Son yüz yıldır cahil belediye reisleri, tarihle bağ kurmayan valiler ve duyarsız halk yüzünden kadim şehirlerimizde ancak üç beş tarihi eser ayakta kalabilmiştir. İstanbul, Bursa, Konya gibi başkentlik yapmış şehirlerimiz yalnızca fiziki olarak şekil değiştirmemiş, aynı zamanda ruhlarını da kaybetmişler. Konya'da Selçuklu ruhu Mevlana'ya sıkıştırılmış, Bursa'da Osmanlı Orhan Gaziye, İstanbul'da Süleymaniye'ye... Koca imparatorluklar bir minyatüre dönüşmüş adeta.

Bugün diğer kadim şehirlerimizin de bu şehirlerden farkı kalmamıştır. Bu şehirlere baktığımızda ya tarihi sembolleri Roma ve Bizans kaleleri, ya Abdülhamit devrinde yapılan saat kuleleri yahut cumhuriyetin anıtlarıyla kendilerini tanımlıyorlar. Bunların dışındaki tarihi hanlar, hamamlar, evler yıkılmıştır. Bu cehalet ve köksüzlük, modernizmi ne kadar içselleştirmişse tarih ve geleneğe o denli düşman olmuştur. Bunlar yeni şehirler inşa edemediklerinden hep kadim şehirleri yıkıp dönüştürmek istemişlerdir. Bunlar eğer Allah'tan korkmasaydılar camileri dahi yıkarlardı.

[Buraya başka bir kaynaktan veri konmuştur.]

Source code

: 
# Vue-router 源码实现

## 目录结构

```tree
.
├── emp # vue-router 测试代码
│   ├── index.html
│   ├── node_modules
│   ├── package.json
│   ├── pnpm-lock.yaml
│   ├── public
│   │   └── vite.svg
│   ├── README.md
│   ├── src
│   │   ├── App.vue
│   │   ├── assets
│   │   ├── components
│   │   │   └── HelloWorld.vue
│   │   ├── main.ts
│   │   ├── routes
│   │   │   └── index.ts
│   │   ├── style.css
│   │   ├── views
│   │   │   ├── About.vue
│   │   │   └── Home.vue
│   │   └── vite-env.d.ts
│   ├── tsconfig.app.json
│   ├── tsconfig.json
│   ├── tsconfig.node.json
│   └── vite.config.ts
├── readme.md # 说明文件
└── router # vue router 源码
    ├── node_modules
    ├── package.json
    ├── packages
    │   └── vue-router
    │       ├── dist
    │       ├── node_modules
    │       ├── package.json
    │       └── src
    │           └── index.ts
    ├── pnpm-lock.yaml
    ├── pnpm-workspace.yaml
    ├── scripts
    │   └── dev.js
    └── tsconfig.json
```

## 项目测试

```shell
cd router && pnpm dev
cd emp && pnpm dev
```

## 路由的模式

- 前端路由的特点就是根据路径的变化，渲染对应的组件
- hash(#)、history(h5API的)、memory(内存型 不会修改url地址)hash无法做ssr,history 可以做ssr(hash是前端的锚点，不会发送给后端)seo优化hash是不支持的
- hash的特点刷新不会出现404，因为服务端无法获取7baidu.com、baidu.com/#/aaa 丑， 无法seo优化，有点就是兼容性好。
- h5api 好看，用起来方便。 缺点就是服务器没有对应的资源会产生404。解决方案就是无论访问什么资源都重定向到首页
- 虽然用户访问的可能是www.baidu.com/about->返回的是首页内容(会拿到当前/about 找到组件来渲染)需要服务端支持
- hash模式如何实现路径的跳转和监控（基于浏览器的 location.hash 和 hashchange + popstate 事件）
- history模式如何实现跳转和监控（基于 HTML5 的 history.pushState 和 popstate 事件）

Tarih, tarih diyorlar ya şimdi. O tarihin ne anlama geldiğini ancak Avrupa'nın kadim şehirlerini gördükten sonra anladılar. O çok eleştirdiğimiz Avrupalılar coğrafyamızda arkeolojik kazı yapıp toprak altındaki Roma ve Bizans yapılarını, şehirlerini ortaya çıkarırken, bizimkiler yeryüzündeki İslam, Selçuklu ve Osmanlı eserlerini yıkıp, yaşayan şehirleri toprağa gömdüler. Onlar mezar kazıcılıktan müze şehirler yaratırken, bizimkiler yaşayan şehirleri yıkıp müzeye dönüştürmek için yarışıyorlar.